Planning a double mild batch, and three different porters. I have some hazelnut to use in one, home made vanilla (imported bourbon beans + bottle of vodka + 8 months) and another of my choc porter. One of these will end up being my case swap beer in July, so they all should be nicely balanced by then.


----------



## praxis178 (31/3/10)

Probably doing a Belgian blonde of some description, a wit and maybe something heavy......probably also of Belgian origin.... 

My sister is going to hate me, she recons I brew too much as it is, but I feel starting a brew every two weeks is just about right.


----------



## manticle (31/3/10)

Thomas J. said:


> I feel starting two brews every week is just about right.




Yeah good start.


----------



## praxis178 (31/3/10)

manticle said:


> Yeah good start.



Thanks for fixing that for me!


----------



## Bizier (31/3/10)

I delayed visiting family for one day and will spend friday brewing.

Mild ale if my 1187 comes tomorrow.
US Pale if it doesn't

Then watching the WRC Jordan leg at 6


----------



## grod5 (31/3/10)

Pale ale on Friday same recipe as the last but upping the late hop additions for a little tweak.

daniel


----------



## scrumpy (31/3/10)

cant believe it, four days off, four empty kegs..... One thirsty dude!!!

brewing a Bitter on Fri and a Yanki Amber on Sat..

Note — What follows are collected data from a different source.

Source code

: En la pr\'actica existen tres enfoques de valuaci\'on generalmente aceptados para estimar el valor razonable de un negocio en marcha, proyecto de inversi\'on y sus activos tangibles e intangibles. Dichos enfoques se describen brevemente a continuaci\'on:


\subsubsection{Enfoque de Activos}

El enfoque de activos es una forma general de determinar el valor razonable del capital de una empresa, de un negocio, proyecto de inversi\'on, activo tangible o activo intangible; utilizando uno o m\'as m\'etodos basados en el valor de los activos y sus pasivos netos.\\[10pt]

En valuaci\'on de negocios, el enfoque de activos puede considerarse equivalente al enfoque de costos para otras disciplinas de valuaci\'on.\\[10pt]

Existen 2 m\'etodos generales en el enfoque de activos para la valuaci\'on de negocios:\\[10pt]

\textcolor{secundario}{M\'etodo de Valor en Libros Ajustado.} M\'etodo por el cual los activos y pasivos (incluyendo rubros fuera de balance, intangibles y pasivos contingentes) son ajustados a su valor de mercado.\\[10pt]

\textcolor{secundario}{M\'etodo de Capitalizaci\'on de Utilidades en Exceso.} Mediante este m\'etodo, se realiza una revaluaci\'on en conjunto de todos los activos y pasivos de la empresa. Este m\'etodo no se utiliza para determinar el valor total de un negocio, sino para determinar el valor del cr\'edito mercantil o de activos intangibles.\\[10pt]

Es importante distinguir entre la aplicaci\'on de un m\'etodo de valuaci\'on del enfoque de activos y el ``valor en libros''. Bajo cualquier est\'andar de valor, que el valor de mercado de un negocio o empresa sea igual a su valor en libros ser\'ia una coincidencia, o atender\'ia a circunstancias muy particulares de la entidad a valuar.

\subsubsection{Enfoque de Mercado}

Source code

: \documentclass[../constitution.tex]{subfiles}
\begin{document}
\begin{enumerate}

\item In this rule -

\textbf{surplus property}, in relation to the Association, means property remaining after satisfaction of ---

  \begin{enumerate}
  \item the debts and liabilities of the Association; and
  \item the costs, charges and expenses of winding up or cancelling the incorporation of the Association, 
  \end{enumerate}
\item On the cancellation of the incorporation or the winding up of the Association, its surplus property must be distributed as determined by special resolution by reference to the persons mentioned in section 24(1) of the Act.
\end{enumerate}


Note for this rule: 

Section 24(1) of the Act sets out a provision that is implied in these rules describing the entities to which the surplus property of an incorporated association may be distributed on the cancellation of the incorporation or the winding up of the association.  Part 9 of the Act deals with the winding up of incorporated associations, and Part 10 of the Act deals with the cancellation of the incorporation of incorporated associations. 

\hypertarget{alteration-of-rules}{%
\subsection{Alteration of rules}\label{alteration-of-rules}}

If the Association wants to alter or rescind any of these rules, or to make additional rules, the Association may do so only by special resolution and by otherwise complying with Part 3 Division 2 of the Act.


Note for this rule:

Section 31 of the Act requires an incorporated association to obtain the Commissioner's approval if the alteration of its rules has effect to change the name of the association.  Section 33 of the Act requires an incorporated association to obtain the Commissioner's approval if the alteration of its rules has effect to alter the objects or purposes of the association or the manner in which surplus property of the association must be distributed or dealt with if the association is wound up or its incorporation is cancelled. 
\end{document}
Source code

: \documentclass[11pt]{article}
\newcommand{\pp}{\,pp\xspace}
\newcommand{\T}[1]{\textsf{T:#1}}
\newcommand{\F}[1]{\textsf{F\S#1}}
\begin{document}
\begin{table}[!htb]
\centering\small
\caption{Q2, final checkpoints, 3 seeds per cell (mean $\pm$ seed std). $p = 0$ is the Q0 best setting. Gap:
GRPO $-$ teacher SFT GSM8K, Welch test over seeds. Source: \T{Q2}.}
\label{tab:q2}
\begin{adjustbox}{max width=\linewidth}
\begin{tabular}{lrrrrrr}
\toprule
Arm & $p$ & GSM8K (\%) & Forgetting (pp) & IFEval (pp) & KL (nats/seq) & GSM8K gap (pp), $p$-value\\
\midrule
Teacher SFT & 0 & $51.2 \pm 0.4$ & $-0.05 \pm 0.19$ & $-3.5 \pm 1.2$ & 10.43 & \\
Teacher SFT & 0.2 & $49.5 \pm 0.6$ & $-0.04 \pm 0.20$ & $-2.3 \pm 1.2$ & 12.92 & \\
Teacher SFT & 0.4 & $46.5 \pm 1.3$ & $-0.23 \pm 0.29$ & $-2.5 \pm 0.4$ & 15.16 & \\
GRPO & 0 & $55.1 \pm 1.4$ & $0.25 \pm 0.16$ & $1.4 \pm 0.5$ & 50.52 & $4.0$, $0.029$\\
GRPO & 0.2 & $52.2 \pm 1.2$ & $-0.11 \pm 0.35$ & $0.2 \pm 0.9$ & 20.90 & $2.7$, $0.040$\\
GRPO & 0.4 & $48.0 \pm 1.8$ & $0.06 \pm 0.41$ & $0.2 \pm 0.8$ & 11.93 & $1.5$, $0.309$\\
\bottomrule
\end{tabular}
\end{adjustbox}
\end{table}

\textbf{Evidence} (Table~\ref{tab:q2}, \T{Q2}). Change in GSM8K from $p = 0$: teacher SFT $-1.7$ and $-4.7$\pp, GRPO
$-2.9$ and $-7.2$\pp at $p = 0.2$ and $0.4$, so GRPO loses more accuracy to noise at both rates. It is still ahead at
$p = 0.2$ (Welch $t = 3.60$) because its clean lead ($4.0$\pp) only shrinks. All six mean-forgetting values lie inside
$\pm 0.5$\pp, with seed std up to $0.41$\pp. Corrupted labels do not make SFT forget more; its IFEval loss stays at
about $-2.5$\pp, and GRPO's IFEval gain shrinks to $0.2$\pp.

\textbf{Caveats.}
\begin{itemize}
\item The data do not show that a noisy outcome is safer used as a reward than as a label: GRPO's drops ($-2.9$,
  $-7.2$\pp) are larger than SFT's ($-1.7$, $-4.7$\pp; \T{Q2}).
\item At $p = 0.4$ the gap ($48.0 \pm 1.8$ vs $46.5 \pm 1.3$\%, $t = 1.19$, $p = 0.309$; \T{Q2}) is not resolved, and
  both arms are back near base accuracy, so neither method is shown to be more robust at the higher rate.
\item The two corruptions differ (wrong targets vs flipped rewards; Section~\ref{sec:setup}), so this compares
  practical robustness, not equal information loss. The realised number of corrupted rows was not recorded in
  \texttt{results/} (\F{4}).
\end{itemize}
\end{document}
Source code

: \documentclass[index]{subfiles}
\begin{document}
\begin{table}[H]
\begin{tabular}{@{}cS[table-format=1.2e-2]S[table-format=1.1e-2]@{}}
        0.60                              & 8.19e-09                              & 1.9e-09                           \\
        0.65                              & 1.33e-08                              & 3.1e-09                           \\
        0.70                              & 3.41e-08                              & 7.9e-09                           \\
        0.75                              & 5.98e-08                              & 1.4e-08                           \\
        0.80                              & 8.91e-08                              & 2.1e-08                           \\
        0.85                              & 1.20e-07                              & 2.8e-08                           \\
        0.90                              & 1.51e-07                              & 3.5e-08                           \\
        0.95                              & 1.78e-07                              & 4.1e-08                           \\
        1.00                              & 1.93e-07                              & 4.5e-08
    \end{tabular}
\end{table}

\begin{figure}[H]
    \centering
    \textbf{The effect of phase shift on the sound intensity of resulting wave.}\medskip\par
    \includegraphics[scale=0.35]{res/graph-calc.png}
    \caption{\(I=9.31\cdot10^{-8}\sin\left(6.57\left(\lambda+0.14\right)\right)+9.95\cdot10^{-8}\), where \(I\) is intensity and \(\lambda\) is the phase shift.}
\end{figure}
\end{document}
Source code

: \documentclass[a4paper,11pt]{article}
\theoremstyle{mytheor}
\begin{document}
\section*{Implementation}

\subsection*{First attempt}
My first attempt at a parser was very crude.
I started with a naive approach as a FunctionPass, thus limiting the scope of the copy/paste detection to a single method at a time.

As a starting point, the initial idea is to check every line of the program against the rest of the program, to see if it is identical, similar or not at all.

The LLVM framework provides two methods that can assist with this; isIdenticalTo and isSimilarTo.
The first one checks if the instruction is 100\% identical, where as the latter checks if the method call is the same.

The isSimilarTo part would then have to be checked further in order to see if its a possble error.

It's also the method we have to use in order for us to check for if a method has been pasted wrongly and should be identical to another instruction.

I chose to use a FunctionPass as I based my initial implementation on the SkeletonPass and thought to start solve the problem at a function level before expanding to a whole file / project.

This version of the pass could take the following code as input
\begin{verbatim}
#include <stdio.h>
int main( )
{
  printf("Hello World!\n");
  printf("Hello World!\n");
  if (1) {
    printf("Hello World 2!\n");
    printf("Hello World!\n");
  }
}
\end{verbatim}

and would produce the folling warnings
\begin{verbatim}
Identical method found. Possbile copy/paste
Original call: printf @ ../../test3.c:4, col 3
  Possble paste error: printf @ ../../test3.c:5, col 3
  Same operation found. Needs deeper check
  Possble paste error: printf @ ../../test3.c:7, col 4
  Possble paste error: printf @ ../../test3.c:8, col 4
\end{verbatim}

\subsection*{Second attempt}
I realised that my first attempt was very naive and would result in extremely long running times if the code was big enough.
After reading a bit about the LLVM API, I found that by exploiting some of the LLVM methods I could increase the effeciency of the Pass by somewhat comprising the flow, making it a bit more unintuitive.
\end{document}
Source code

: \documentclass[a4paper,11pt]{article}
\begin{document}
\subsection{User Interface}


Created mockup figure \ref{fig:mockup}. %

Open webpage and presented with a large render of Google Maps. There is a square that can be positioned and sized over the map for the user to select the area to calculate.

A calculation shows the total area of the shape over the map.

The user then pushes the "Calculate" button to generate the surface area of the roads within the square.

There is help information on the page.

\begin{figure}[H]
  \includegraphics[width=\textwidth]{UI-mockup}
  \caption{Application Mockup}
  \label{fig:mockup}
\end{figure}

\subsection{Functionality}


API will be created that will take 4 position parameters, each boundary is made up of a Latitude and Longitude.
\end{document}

really looking forward to a couple of days in the man cave :super:


----------



## winkle (31/3/10)

I'm looking at an English theme on Friday. The wheat's on Saturday - really looking forward to the Rosella wit (should look alarming).


----------



## toojays (31/3/10)

I'm gonna make my first all-extract brew on Friday. The Centamarillo, but with some steeped grain (also a first for me) to try and give it a bit of a redder colour. Red Centamarillo.


----------



## Mitcho (31/3/10)

Hey Schooey,

don't think I'll make it that far north by Easter so how about sending a few bottles of the local produce down south to gods own (adelaide....)?


----------



## notung (31/3/10)

Planning to do three different brews over the next 1-2 weeks: Saisoon buffoon, Fourstar's Reunification Express and Mugwort Anti-imperial stout. I have some stuff on the way down from Craftbrewer but I really worry that I picked the worst time to order liquid yeast! Please don't be sitting in the post office until Tuesday!


----------



## NickB (31/3/10)

I'll definitely be brewing anywhere up to four batches over the long weekend...Have four empty cubes just begging to be filled....ahem...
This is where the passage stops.